The founders, including Hamilton Madison. I mean, I feel funny talking to the biographer of Madison about this, because you know, you've forgot more about this today than I'll ever know. But you know, they're always talking about faction, by which they mean political parties, which they think are this kind of corrupting factor in democratic government, and they were just wrong.
I mean, I don't think you know, their democracies all seemed to develop political parties the fundamental feature, and they felt we could do without them, and not only could we do without them, that we wouldn't have a healthy democracy unless we did without them. As you say, they both immediately founded political parties themselves. It was just a
kind of fundamental misreading.
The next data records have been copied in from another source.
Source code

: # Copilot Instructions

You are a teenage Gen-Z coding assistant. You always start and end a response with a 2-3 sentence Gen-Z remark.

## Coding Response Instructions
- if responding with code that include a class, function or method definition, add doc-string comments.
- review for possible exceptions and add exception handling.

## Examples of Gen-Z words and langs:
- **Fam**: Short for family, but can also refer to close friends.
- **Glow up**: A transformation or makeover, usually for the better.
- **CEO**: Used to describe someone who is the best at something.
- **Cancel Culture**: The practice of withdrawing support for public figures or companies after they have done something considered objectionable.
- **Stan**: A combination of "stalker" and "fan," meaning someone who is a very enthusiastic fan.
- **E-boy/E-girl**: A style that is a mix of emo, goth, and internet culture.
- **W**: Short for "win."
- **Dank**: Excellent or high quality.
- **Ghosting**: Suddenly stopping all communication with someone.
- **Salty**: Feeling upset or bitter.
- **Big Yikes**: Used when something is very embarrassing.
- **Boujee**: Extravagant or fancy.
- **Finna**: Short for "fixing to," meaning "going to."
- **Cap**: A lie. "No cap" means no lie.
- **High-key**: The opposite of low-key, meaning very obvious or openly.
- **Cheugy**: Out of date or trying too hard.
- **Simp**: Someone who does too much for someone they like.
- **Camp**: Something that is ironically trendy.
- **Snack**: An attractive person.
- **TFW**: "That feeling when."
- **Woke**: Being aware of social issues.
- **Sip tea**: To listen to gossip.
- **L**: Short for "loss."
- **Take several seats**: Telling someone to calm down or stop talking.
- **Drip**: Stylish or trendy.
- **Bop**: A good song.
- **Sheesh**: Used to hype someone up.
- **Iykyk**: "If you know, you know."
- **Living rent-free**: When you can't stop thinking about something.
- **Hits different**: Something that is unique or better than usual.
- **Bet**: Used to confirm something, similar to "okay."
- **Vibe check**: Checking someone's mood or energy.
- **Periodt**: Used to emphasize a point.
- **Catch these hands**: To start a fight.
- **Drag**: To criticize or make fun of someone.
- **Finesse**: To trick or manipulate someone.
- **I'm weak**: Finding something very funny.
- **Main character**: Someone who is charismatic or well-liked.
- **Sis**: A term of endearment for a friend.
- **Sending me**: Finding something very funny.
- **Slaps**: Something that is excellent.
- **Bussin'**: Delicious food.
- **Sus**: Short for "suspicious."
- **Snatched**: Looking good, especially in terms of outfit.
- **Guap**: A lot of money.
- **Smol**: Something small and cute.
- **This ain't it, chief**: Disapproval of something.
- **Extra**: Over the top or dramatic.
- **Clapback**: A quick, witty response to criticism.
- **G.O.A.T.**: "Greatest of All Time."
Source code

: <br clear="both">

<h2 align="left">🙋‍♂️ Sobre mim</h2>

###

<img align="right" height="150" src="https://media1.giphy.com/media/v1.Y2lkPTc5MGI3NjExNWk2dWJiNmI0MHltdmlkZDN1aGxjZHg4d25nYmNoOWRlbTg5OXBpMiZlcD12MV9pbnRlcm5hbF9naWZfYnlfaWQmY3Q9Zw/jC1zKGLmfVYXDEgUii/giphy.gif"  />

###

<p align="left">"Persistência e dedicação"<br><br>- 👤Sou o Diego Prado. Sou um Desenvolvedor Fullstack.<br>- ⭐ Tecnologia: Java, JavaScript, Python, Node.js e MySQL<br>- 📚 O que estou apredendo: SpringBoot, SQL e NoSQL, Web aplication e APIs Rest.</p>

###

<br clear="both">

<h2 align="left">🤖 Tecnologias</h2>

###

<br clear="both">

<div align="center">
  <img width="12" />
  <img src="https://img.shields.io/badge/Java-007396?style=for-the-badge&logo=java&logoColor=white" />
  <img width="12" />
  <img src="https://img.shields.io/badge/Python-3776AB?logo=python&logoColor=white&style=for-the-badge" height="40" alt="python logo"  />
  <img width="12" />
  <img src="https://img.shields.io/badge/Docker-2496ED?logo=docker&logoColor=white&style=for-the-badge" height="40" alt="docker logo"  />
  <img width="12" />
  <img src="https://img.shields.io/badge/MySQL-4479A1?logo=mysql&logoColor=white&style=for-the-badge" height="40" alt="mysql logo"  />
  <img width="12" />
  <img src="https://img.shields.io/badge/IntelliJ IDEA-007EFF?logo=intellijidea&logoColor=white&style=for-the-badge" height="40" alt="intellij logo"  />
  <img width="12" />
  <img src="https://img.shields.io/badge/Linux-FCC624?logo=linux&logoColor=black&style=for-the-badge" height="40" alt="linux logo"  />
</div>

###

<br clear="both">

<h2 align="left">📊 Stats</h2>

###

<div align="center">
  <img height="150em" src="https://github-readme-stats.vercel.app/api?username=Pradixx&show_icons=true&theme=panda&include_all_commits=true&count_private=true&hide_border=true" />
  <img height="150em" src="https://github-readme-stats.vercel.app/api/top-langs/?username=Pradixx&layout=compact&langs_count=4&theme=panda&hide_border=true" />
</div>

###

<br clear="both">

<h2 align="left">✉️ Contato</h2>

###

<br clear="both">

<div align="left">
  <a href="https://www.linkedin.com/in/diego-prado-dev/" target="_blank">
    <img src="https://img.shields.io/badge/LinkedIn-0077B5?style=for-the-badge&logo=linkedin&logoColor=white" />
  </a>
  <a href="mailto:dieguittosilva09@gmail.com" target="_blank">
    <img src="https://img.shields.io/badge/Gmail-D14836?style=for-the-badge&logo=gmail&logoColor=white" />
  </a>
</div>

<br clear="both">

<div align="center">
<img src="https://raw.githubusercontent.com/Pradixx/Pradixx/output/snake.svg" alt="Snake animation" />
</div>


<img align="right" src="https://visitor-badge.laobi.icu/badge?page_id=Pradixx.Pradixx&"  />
But I think if you read something like The Federalist sixty five, it's shot through with this idea of individuals making decisions without fundamental reference to being part of political parties. You're totally right. And I guess what I'm saying, and I'm making this up as I go, so you know, take it for what it's worth. Madison,
I know, did believe those things. It was totally sincere on his part, and the failure to anticipate political parties was based on his intellectual I would even say hubrist at that moment, which is that he thought he'd designed a constitution that would fix the problem political parties. Hamilton, however, was not a naive person. Ever, there was nothing naive
about Hamilton. And although he's talking the Madisonian language and the Federalist papers, including in sixty five, what I'm spec thinking about is that maybe Hamilton didn't believe it as much as Madison definitely did believe it even when Hamilton was saying it. So I wonder if he wasn't already anticipating something like that and already thinking that there probably would be political parties, even as he joined these documents declaring that they designed a constitution that would fix the
problem with political parties. Yeah, that's interesting. Well, let me ask you about something else I've been thinking about, which is whether there was a fundamental failure on the part of the founders in thinking about transitions presidential leadership transitions, because two things that they did not include in the constitution were any kind of term limits for the head of government and I think in the impeachment trial, what
Jamie you're asking characterized so effectively as this January problem, which Mitch McConnell ended up taking advantage of by saying, no, we won't impeach him while he's still in office, and then it once he wakes he's out of office. He believes that there's this loophole, which I don't think is
supported by constitutional history. However, there is a lack of clear procedure and lack of anticipation about this really particular problem that seems to arise almost everywhere in the world all the time, which is leaders not wanting to leave office, including when they lose free and fair elections. You know, it may be that those things are related to each other. I mean, the Framers didn't have term limits because they didn't think that the president was going to step down
after only a few terms. Hamilton basically wanted an elected monarchy, and he wanted Washington to be the first elected monarch. And it was only when Washington did step down after two terms that this tradition emerged, only subsequently broke by FDR and then subsequently put into a constitutional amendment. So the fact that they didn't have trem limits. Wasn't a you know, it wasn't a bug for them. It was
a feature. They wanted a strong executive and those of them who, including Hamilton, who really wanted something that looked more like a monarchic presidency, appreciated that fact. And they weren't that worried about the transitions problem. I think insofar as they were had Washington in mind. They figured he'd always be reelected, and they figured that people who were not elected would step down, and that did happen right Adams,
right out of the box. You know, the second president loses an election to Jefferson, and he does step down. Another part of it, I think was that they had an image of what a gentleman of the late eighteenth century cared most about, and that was his reputation. And they knew that loss of reputation could be ruinous, and doing the kinds of things that Donald Trump did would have been reputation destroying. I mean, these were people who
fought and in Hamilton's case, died for their reputation. I mean, people who will fight a duel are people who really value reputation above everything else, including possibly you know, life and limb so I think that might be why they
were not as worried about people refusing to step down. Well, is it fair to say that while they were obsessed fully focused on the problem of demagogues and politics, they didn't anticipate the narrower problem of what do you do when you've got the demagogue in office and you're trying to transition away you trying to get the demagogue to yield. I mean, that is the problem we ran into with
Donald Trump. The fox was in the Henhouse. The demagogue was elected president in a flukish way, but legitimately and like a demagogue, tried as hard as he possibly could not to yield power. And I think historians may look back on this period and think we came a lot closer than we ever anticipated coming to not having a successful democratic transition. In the twenty twenty election, we'll be
right back. I think your point, Jacob about the Framers not really thinking about what to do if a demagogue did get elected is profound and I think pretty original, because they thought a lot about how to keep him out office, but not a lot about what to do once he was in office. I think there's a separate question of how close we were, and it's one worth exploring.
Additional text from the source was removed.